A homologação do plano de recuperação judicial da devedora principal não implica extinção de execução de título extrajudicial ajuizada em face de sócio coobrigado. Com efeito, a novação disciplinada na Lei 11.101/2005 é muito diversa da novação prevista na lei civil. Se a novação civil faz, como regra, extinguir as garantias da dívida, inclusive as reais prestadas por terceiros estranhos ao pacto (art. 364 do CC), a novação decorrente do plano de recuperação judicial traz, como regra, a manutenção das garantias (art. 59,caput, da Lei 11.101/2005), sobretudo as reais, que só serão suprimidas ou substituídas “mediante aprovação expressa do credor titular da respectiva garantia” por ocasião da alienação do bem gravado (art. 50, § 1º, da Lei 11.101/2005). Além disso, a novação específica da recuperação judicial desfaz-se na hipótese de falência, quando então os “credores terão reconstituídos seus direitos e garantias nas condições originalmente contratadas” (art. 61, § 2º, da Lei 11.101/2005). O plano de recuperação judicial opera, portanto, uma novação sui generis e sempre sujeita a uma condição resolutiva, que é o eventual descumprimento do que ficou acertado no plano. Dessa forma, embora o plano de recuperação judicial opere novação das dívidas a ele submetidas, as garantias reais ou fidejussórias são, em regra, preservadas, circunstância que possibilita ao credor exercer seus direitos contra terceiros garantidores e impõe a manutenção das ações e execuções aforadas em face de fiadores, avalistas ou coobrigados em geral.

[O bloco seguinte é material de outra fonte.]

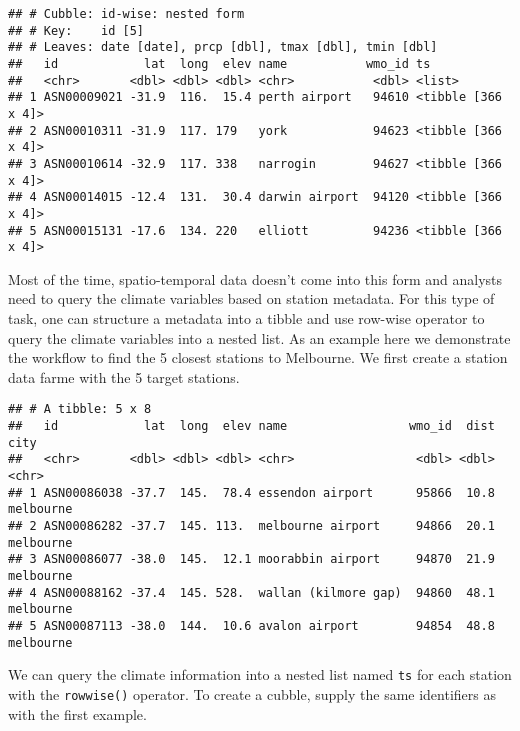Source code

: \documentclass{article}
\begin{document}
\begin{verbatim}
## # Cubble: id-wise: nested form
## # Key:    id [5]
## # Leaves: date [date], prcp [dbl], tmax [dbl], tmin [dbl]
##   id            lat  long  elev name           wmo_id ts                
##   <chr>       <dbl> <dbl> <dbl> <chr>           <dbl> <list>            
## 1 ASN00009021 -31.9  116.  15.4 perth airport   94610 <tibble [366 x 4]>
## 2 ASN00010311 -31.9  117. 179   york            94623 <tibble [366 x 4]>
## 3 ASN00010614 -32.9  117. 338   narrogin        94627 <tibble [366 x 4]>
## 4 ASN00014015 -12.4  131.  30.4 darwin airport  94120 <tibble [366 x 4]>
## 5 ASN00015131 -17.6  134. 220   elliott         94236 <tibble [366 x 4]>
\end{verbatim}

Most of the time, spatio-temporal data doesn't come into this form and
analysts need to query the climate variables based on station metadata.
For this type of task, one can structure a metadata into a tibble and
use row-wise operator to query the climate variables into a nested list.
As an example here we demonstrate the workflow to find the 5 closest
stations to Melbourne. We first create a station data farme with the 5
target stations.

\begin{verbatim}
## # A tibble: 5 x 8
##   id            lat  long  elev name                 wmo_id  dist city     
##   <chr>       <dbl> <dbl> <dbl> <chr>                 <dbl> <dbl> <chr>    
## 1 ASN00086038 -37.7  145.  78.4 essendon airport      95866  10.8 melbourne
## 2 ASN00086282 -37.7  145. 113.  melbourne airport     94866  20.1 melbourne
## 3 ASN00086077 -38.0  145.  12.1 moorabbin airport     94870  21.9 melbourne
## 4 ASN00088162 -37.4  145. 528.  wallan (kilmore gap)  94860  48.1 melbourne
## 5 ASN00087113 -38.0  144.  10.6 avalon airport        94854  48.8 melbourne
\end{verbatim}

We can query the climate information into a nested list named
\texttt{ts} for each station with the \texttt{rowwise()} operator. To
create a cubble, supply the same identifiers as with the first example.
\end{document}
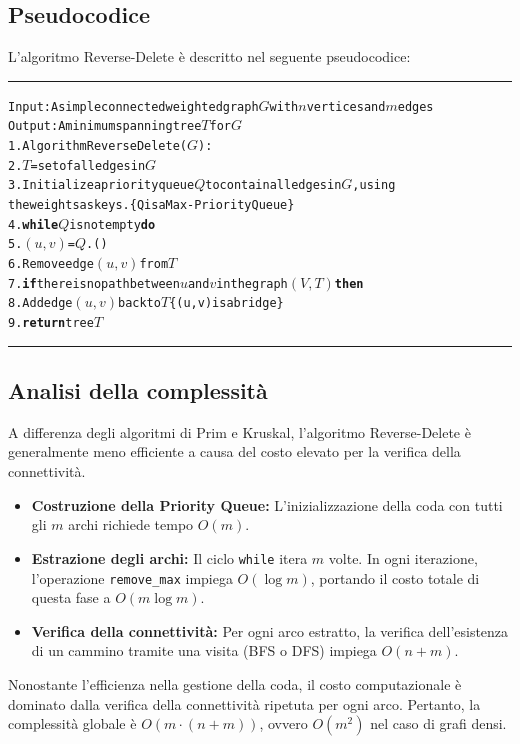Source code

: \subsection*{Pseudocodice}
L'algoritmo Reverse-Delete è descritto nel seguente pseudocodice:

\vspace{1\baselineskip}
\hrule
\begin{alltt}
Input: A simple connected weighted graph \(G\) with \(n\) vertices and \(m\) edges
Output: A minimum spanning tree \(T\) for \(G\)
1.  Algorithm ReverseDelete(\(G\)):
2.      \(T\) = set of all edges in \(G\)
3.      Initialize a priority queue \(Q\) to contain all edges in \(G\), using 
             the weights as keys. \{Q is a Max-Priority Queue\}
4.      \textbf{while} \(Q\) is not empty \textbf{do}
5.          \((u, v)\) =  \(Q\).()
6.          Remove edge \((u, v)\) from \(T\)
7.          \textbf{if} there is no path between \(u\) and \(v\) in the graph \((V, T)\) \textbf{then}
8.              Add edge \((u, v)\) back to \(T\)  \{(u, v) is a bridge\}
9.      \textbf{return} tree \(T\)
\end{alltt}
\hrule 
\vspace{1\baselineskip}

\subsection*{Analisi della complessità}
A differenza degli algoritmi di Prim e Kruskal, l'algoritmo Reverse-Delete è generalmente meno efficiente a causa del costo elevato per la verifica della connettività.

\begin{itemize}[nosep]
    \item \textbf{Costruzione della Priority Queue:} L'inizializzazione della coda con tutti gli $m$ archi richiede tempo $O(m)$.
    \item \textbf{Estrazione degli archi:} Il ciclo \texttt{while} itera $m$ volte. In ogni iterazione, l'operazione \texttt{remove\_max} impiega $O(\log m)$, portando il costo totale di questa fase a $O(m \log m)$.
    \item \textbf{Verifica della connettività:} Per ogni arco estratto, la verifica dell'esistenza di un cammino tramite una visita (BFS o DFS) impiega $O(n+m)$.
\end{itemize}

\noindent
Nonostante l'efficienza nella gestione della coda, il costo computazionale è dominato dalla verifica della connettività ripetuta per ogni arco. Pertanto, la complessità globale è $O(m \cdot (n+m))$, ovvero $O(m^2)$ nel caso di grafi densi.




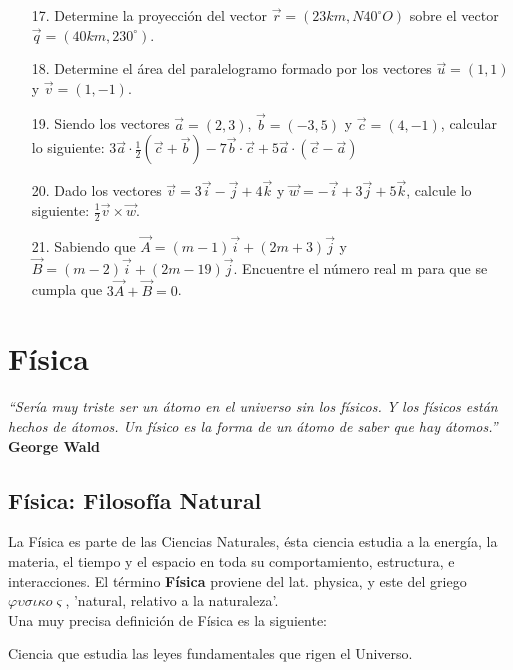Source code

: \documentclass[a5paper,pagesize,10pt,bibtotoc,pointlessnumbers,
normalheadings,DIV=9,fleqn,x11names,table,twoside=false]{scrbook}
\begin{document}
\begin{itemize}
\item[17.] Determine la proyección del vector $\vec{r} = (23 km, N40^\circ O)$ sobre el vector $\vec{q}=(40km,230^\circ)$.
\item[18.] Determine el área del paralelogramo formado por los vectores $\vec{u}=(1,1)$ y $\vec{v}=(1,-1)$.
\item[19.] Siendo los vectores $\vec{a} = (2,3)$, $\vec{b} = (-3,5)$ y $\vec{c} = (4,-1)$, calcular lo siguiente: 
$3\vec{a}\cdot\frac{1}{2}(\vec{c}+\vec{b})-7\vec{b}\cdot\vec{c}+5\vec{a}\cdot(\vec{c}-\vec{a})$ 
\item[20.] Dado los vectores $\vec{v} = 3\vec{i}-\vec{j}+4\vec{k}$ y $\vec{w}=-\vec{i}+3\vec{j}+5\vec{k}$, calcule lo 
siguiente: $\frac{1}{2}\vec{v}\times\vec{w}$.
\item[21.] Sabiendo que $\vec{A} = (m - 1) \vec{i} + (2 m + 3) \vec{j}$ y $\vec{B} = (m - 2) \vec{i} + (2 m - 19) \vec{j}$. 
Encuentre el número real m para que se cumpla que $3 \vec{A} + \vec{B} = 0$.

\end{itemize}

\chapter{Física}

\textit{``Sería muy triste ser un átomo en el universo sin los físicos. Y los físicos están hechos de átomos. Un físico es la 
forma de un átomo de saber que hay átomos.''} \textbf{George Wald}
\vspace{1.0 cm}

\section{Física: Filosofía Natural}

La Física es parte de las Ciencias Naturales, ésta ciencia estudia a la energía, la materia, el tiempo y el espacio en toda su 
comportamiento, estructura, e interacciones. El término \textbf{Física} proviene del lat. physica, y este del griego 
$\varphi\upsilon\sigma\iota\kappa o\varsigma$, 'natural, relativo a la naturaleza'.\\

Una muy precisa definición de Física es la siguiente:

\begin{tcolorbox}
Ciencia que estudia las leyes fundamentales que rigen el Universo.
\end{tcolorbox}
\end{document}
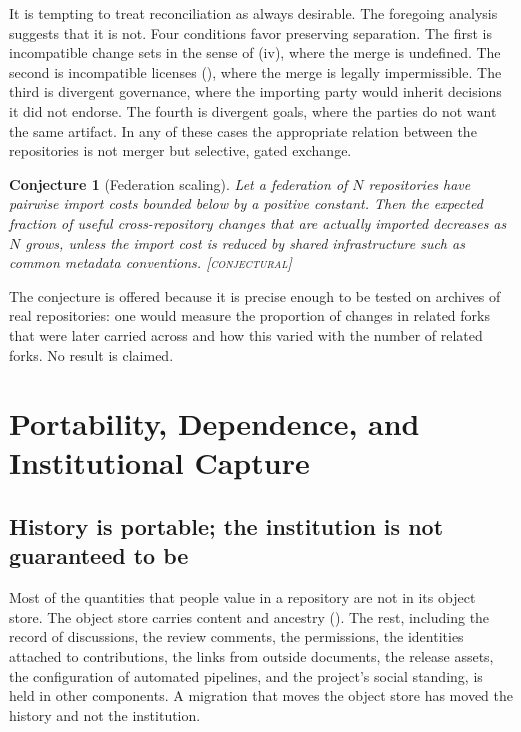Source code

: \documentclass[11pt,twoside,openright]{book}
\theoremstyle{plain}
\newtheorem{conjecture}[theorem]{Conjecture}
\theoremstyle{definition}
\theoremstyle{remark}
\newcommand{\Conj}{\textup{\textsc{[conjectural]}}}
\begin{document}
It is tempting to treat reconciliation as always desirable. The foregoing analysis suggests that it is not. Four conditions favor preserving separation. The first is incompatible change sets in the sense of (iv), where the merge is undefined. The second is incompatible licenses (), where the merge is legally impermissible. The third is divergent governance, where the importing party would inherit decisions it did not endorse. The fourth is divergent goals, where the parties do not want the same artifact. In any of these cases the appropriate relation between the repositories is not merger but selective, gated exchange.

\begin{conjecture}[Federation scaling]\label{conj:fedscale}
Let a federation of $N$ repositories have pairwise import costs bounded below by a positive constant. Then the expected fraction of useful cross-repository changes that are actually imported decreases as $N$ grows, unless the import cost is reduced by shared infrastructure such as common metadata conventions.
\Conj{}
\end{conjecture}

The conjecture is offered because it is precise enough to be tested on archives of real repositories: one would measure the proportion of changes in related forks that were later carried across and how this varied with the number of related forks. No result is claimed.

\chapter{Portability, Dependence, and Institutional Capture}\label{ch:portability}

\section{History is portable; the institution is not guaranteed to be}

Most of the quantities that people value in a repository are not in its object store. The object store carries content and ancestry (). The rest, including the record of discussions, the review comments, the permissions, the identities attached to contributions, the links from outside documents, the release assets, the configuration of automated pipelines, and the project's social standing, is held in other components. A migration that moves the object store has moved the history and not the institution.
\end{document}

Ressalte-se, ainda, que não haveria lógica no sistema se a conservação dos direitos e privilégios dos credores contra coobrigados, fiadores e obrigados de regresso (art. 49, § 1º, da Lei 11.101/2005) dissesse respeito apenas ao interregno temporal entre o deferimento da recuperação e a aprovação do plano, cessando esses direitos após a concessão definitiva com a homologação judicial. REsp 1.326.888-RS, Rel. Min. Luis Felipe Salomão, julgado em 8/4/2014.

Quinta Turma
DIREITO PENAL. REGIME INICIAL DE CUMPRIMENTO DE PENA NO CRIME DE TORTURA.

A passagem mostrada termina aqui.